● INSTRUCTIONS TO FOLLOW
Which lines below contain the word "article"? Copy each one.

● DATA SUPPLIED
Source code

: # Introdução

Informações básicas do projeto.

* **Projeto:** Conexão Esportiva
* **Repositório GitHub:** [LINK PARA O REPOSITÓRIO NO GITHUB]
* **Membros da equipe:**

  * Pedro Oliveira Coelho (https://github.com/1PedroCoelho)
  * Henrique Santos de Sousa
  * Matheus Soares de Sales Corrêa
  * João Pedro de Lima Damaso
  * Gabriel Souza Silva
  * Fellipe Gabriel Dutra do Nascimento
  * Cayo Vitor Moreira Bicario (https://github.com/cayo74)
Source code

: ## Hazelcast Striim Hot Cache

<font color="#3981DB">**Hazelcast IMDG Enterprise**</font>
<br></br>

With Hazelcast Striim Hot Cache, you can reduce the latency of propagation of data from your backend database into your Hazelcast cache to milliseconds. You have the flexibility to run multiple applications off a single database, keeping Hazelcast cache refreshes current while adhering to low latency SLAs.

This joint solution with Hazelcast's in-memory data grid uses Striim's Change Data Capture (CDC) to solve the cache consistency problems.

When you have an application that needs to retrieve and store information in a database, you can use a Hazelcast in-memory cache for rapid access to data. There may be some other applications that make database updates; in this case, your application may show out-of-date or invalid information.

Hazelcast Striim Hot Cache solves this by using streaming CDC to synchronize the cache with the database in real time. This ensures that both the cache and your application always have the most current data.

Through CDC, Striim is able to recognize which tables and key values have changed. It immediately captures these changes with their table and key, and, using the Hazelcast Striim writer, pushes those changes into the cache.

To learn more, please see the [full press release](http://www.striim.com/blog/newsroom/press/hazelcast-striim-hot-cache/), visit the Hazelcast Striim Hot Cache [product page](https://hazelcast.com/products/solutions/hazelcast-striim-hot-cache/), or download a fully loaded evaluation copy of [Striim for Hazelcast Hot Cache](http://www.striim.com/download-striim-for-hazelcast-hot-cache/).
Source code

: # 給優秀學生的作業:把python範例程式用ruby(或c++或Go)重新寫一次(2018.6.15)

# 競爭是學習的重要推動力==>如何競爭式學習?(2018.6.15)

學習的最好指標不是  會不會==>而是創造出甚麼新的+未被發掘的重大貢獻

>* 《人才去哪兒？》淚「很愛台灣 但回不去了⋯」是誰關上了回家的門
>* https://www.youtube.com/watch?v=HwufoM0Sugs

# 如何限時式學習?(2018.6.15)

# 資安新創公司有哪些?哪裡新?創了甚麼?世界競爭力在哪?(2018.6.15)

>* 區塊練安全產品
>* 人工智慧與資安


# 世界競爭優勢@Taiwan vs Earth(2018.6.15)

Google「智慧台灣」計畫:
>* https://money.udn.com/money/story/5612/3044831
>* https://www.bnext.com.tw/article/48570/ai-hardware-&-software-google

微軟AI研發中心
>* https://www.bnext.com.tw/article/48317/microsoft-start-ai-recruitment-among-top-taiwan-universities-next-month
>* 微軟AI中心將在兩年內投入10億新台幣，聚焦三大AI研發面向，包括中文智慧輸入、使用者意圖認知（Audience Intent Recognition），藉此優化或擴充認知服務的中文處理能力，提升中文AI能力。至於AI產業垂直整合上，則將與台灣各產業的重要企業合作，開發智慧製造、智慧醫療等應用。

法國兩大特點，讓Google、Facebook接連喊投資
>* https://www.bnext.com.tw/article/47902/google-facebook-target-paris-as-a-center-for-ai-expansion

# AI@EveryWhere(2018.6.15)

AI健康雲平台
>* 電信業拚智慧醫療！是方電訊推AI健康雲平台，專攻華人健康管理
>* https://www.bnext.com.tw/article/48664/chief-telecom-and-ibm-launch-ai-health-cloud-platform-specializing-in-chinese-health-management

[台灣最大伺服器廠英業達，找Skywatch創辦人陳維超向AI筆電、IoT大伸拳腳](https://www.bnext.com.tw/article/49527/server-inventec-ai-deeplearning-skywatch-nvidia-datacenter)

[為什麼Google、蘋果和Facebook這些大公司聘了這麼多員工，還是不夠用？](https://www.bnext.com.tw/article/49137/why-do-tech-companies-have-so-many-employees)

● TASK RESULT
>* https://www.bnext.com.tw/article/48570/ai-hardware-&-software-google
>* https://www.bnext.com.tw/article/48317/microsoft-start-ai-recruitment-among-top-taiwan-universities-next-month
>* https://www.bnext.com.tw/article/47902/google-facebook-target-paris-as-a-center-for-ai-expansion
>* https://www.bnext.com.tw/article/48664/chief-telecom-and-ibm-launch-ai-health-cloud-platform-specializing-in-chinese-health-management
[台灣最大伺服器廠英業達，找Skywatch創辦人陳維超向AI筆電、IoT大伸拳腳](https://www.bnext.com.tw/article/49527/server-inventec-ai-deeplearning-skywatch-nvidia-datacenter)
[為什麼Google、蘋果和Facebook這些大公司聘了這麼多員工，還是不夠用？](https://www.bnext.com.tw/article/49137/why-do-tech-companies-have-so-many-employees)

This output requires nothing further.